[Dataset entries]
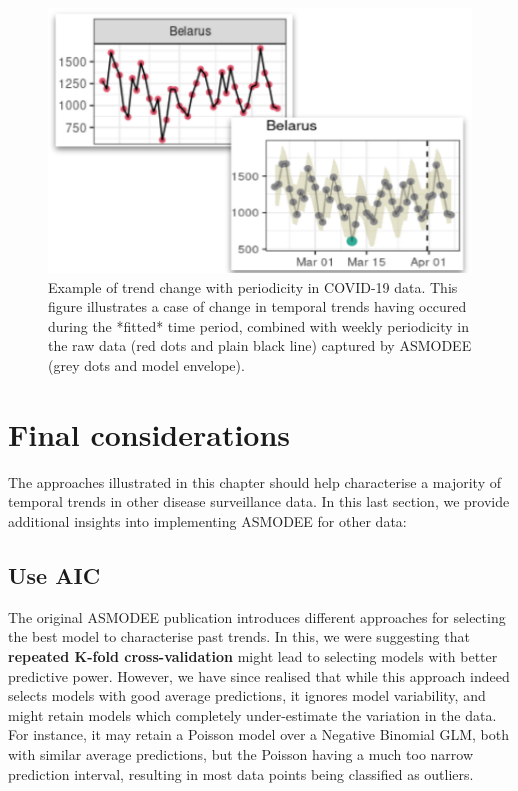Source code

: \documentclass[]{book}
\begin{document}
\begin{figure}

{\centering \includegraphics[width=0.6\linewidth]{images/asmodee_periodic_change} 

}

\caption{Example of trend change with periodicity in COVID-19 data. This figure illustrates a case of change in temporal trends having occured during the *fitted* time period, combined with weekly periodicity in the raw data (red dots and plain black line) captured by ASMODEE (grey dots and model envelope).}\label{fig:asmodee-periodic-change}
\end{figure}

\hypertarget{final-considerations}{%
\section{Final considerations}\label{final-considerations}}

The approaches illustrated in this chapter should help characterise a majority
of temporal trends in other disease surveillance data. In this last section, we
provide additional insights into implementing ASMODEE for other data:

\hypertarget{use-aic}{%
\subsection{Use AIC}\label{use-aic}}

The original ASMODEE publication \citep{Jombart2021-ws} introduces different
approaches for selecting the best model to characterise past trends. In this, we
were suggesting that \textbf{repeated K-fold cross-validation} might lead to
selecting models with better predictive power. However, we have since realised
that while this approach indeed selects models with good average predictions, it
ignores model variability, and might retain models which completely
under-estimate the variation in the data. For instance, it may retain a Poisson
model over a Negative Binomial GLM, both with similar average predictions, but
the Poisson having a much too narrow prediction interval, resulting in most data
points being classified as outliers.
\end{document}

YOUR GOAL:
All lines in the preceding records that hold the word "models" need to be copied.

EXERCISE RESULT:
selecting models with better predictive power. However, we have since realised
that while this approach indeed selects models with good average predictions, it
ignores model variability, and might retain models which completely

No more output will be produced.